During the first game to reach the Final Four in 1955, the Hawkeyes lost 76–73 to the La Salle Explorers. During that game, Cain had 17 points and 24 rebounds. In 1956, the Hawkeyes won 17 games straight to play in the NCAA title game against the San Francisco Dons. Cain had 17 points and 12 rebounds in the game.

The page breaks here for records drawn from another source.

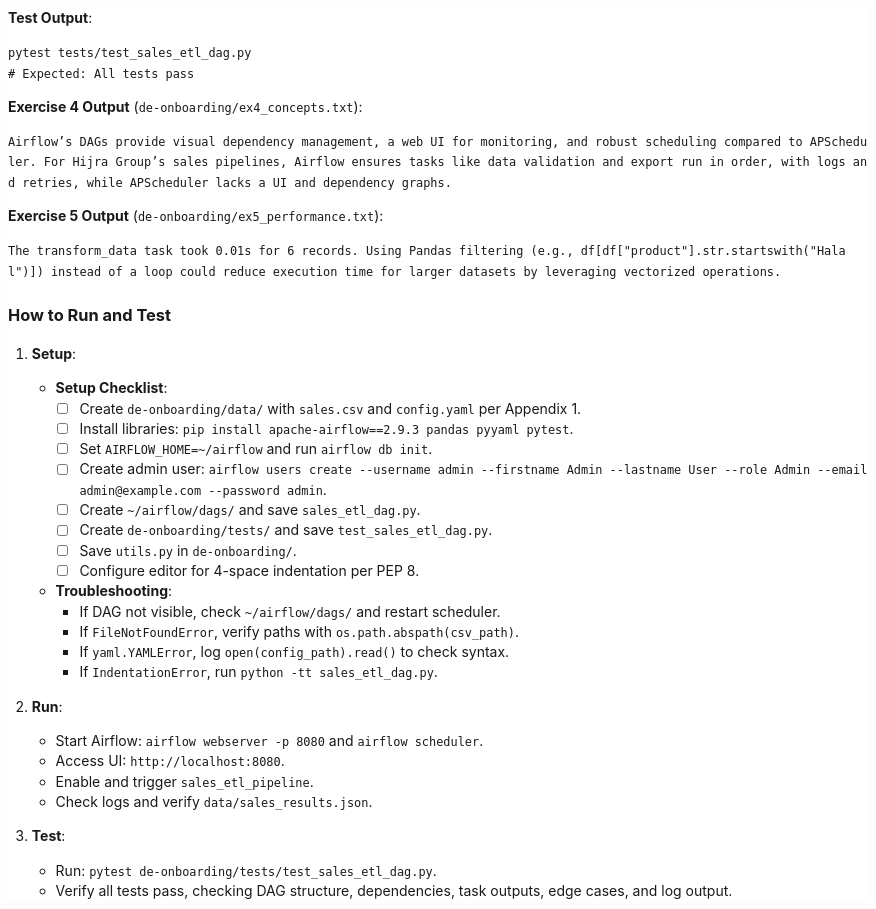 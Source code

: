 **Test Output**:

```
pytest tests/test_sales_etl_dag.py
# Expected: All tests pass
```

**Exercise 4 Output** (`de-onboarding/ex4_concepts.txt`):

```
Airflow’s DAGs provide visual dependency management, a web UI for monitoring, and robust scheduling compared to APScheduler. For Hijra Group’s sales pipelines, Airflow ensures tasks like data validation and export run in order, with logs and retries, while APScheduler lacks a UI and dependency graphs.
```

**Exercise 5 Output** (`de-onboarding/ex5_performance.txt`):

```
The transform_data task took 0.01s for 6 records. Using Pandas filtering (e.g., df[df["product"].str.startswith("Halal")]) instead of a loop could reduce execution time for larger datasets by leveraging vectorized operations.
```

### How to Run and Test

1. **Setup**:

   - **Setup Checklist**:
     - [ ] Create `de-onboarding/data/` with `sales.csv` and `config.yaml` per Appendix 1.
     - [ ] Install libraries: `pip install apache-airflow==2.9.3 pandas pyyaml pytest`.
     - [ ] Set `AIRFLOW_HOME=~/airflow` and run `airflow db init`.
     - [ ] Create admin user: `airflow users create --username admin --firstname Admin --lastname User --role Admin --email admin@example.com --password admin`.
     - [ ] Create `~/airflow/dags/` and save `sales_etl_dag.py`.
     - [ ] Create `de-onboarding/tests/` and save `test_sales_etl_dag.py`.
     - [ ] Save `utils.py` in `de-onboarding/`.
     - [ ] Configure editor for 4-space indentation per PEP 8.
   - **Troubleshooting**:
     - If DAG not visible, check `~/airflow/dags/` and restart scheduler.
     - If `FileNotFoundError`, verify paths with `os.path.abspath(csv_path)`.
     - If `yaml.YAMLError`, log `open(config_path).read()` to check syntax.
     - If `IndentationError`, run `python -tt sales_etl_dag.py`.

2. **Run**:

   - Start Airflow: `airflow webserver -p 8080` and `airflow scheduler`.
   - Access UI: `http://localhost:8080`.
   - Enable and trigger `sales_etl_pipeline`.
   - Check logs and verify `data/sales_results.json`.

3. **Test**:

   - Run: `pytest de-onboarding/tests/test_sales_etl_dag.py`.
   - Verify all tests pass, checking DAG structure, dependencies, task outputs, edge cases, and log output.
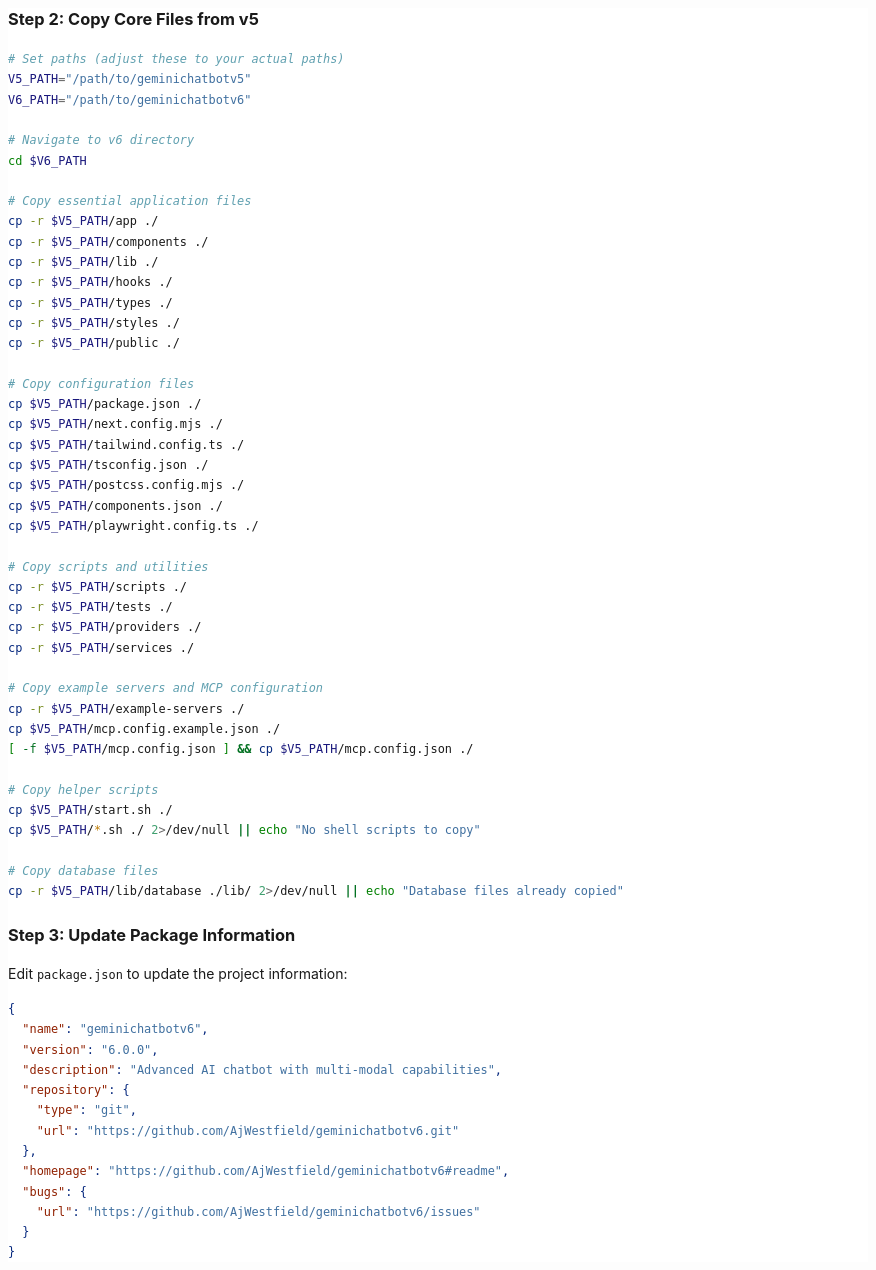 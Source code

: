 ### Step 2: Copy Core Files from v5

```bash
# Set paths (adjust these to your actual paths)
V5_PATH="/path/to/geminichatbotv5"
V6_PATH="/path/to/geminichatbotv6"

# Navigate to v6 directory
cd $V6_PATH

# Copy essential application files
cp -r $V5_PATH/app ./
cp -r $V5_PATH/components ./
cp -r $V5_PATH/lib ./
cp -r $V5_PATH/hooks ./
cp -r $V5_PATH/types ./
cp -r $V5_PATH/styles ./
cp -r $V5_PATH/public ./

# Copy configuration files
cp $V5_PATH/package.json ./
cp $V5_PATH/next.config.mjs ./
cp $V5_PATH/tailwind.config.ts ./
cp $V5_PATH/tsconfig.json ./
cp $V5_PATH/postcss.config.mjs ./
cp $V5_PATH/components.json ./
cp $V5_PATH/playwright.config.ts ./

# Copy scripts and utilities
cp -r $V5_PATH/scripts ./
cp -r $V5_PATH/tests ./
cp -r $V5_PATH/providers ./
cp -r $V5_PATH/services ./

# Copy example servers and MCP configuration
cp -r $V5_PATH/example-servers ./
cp $V5_PATH/mcp.config.example.json ./
[ -f $V5_PATH/mcp.config.json ] && cp $V5_PATH/mcp.config.json ./

# Copy helper scripts
cp $V5_PATH/start.sh ./
cp $V5_PATH/*.sh ./ 2>/dev/null || echo "No shell scripts to copy"

# Copy database files
cp -r $V5_PATH/lib/database ./lib/ 2>/dev/null || echo "Database files already copied"
```

### Step 3: Update Package Information

Edit `package.json` to update the project information:
```json
{
  "name": "geminichatbotv6",
  "version": "6.0.0",
  "description": "Advanced AI chatbot with multi-modal capabilities",
  "repository": {
    "type": "git",
    "url": "https://github.com/AjWestfield/geminichatbotv6.git"
  },
  "homepage": "https://github.com/AjWestfield/geminichatbotv6#readme",
  "bugs": {
    "url": "https://github.com/AjWestfield/geminichatbotv6/issues"
  }
}
```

===Future sports career===
Cain was part of the 1956 U.S. Olympic team and was on the same team as Bill Russell, who previously played for San Francisco during the earlier 1956 game. However, Cain did not play much during the gold-winning game. During his career he averaged 14.2 points and 14 rebounds in 74 games at Iowa. Cain was an inductee to the Des Moines Registers Iowa Hall of Fame. Cain said of the induction, "I was only a half-step above being ordinary." The Des Moines Register said, "But those who saw him display the shooting, rebounding and defensive tenacity that were his trademarks for the Fabulous Five will never question the fact that Cain deserves any recognition that comes his way." Cain's No. 21 jersey was retired along with those belonging to the other four of the Fabulous Five.

===Retirement===
After graduation, Cain joined the Army and was unable to continue playing basketball after his service due to back problems. His back pain started during his training at Fort Leonard Wood and his practices for the 1956 Olympic basketball team. His back tightened while he was tying his shoes before a 1956 Olympics game, causing him to be sent to the hospital for most of the game. Cain returned to score one point with a free throw. Cain said that the game "was one of the highlights" of his athletic career. He continued, "But I will put you in my place and let you figure out how it felt. It was an overwhelmingly difficult experience for me. It wasn't one I sought. It wasn't one I cherished. It was a great disappointment." Cain had a herniated disc which caused him to retire from basketball despite having an opportunity to play for the Rochester Royals in 1958 after his discharge from the Army.

==Personal life==
Cain married his high school sweetheart, Katherine McNair, in 1957. They had three daughters. Cain's sister, Beverly, was married to K.C. Jones.

==Later life and death==
Cain worked on Douglas Aircraft's assembly line, as a probation counselor, and later as a probation officer. Cain also worked for Chicago for Equitable Life Assurance Society, the Iowa-Des Moines National Bank, and Iowa Power and Light Co. Philanthropically he worked to raise money to build a new Hawkeye Sports Arena for his former school.

Cain died in Pickerington, Ohio on June 2, 2024, at the age of 89. Following his death, the city of Freeport named the date of his death as Carl Cain Day.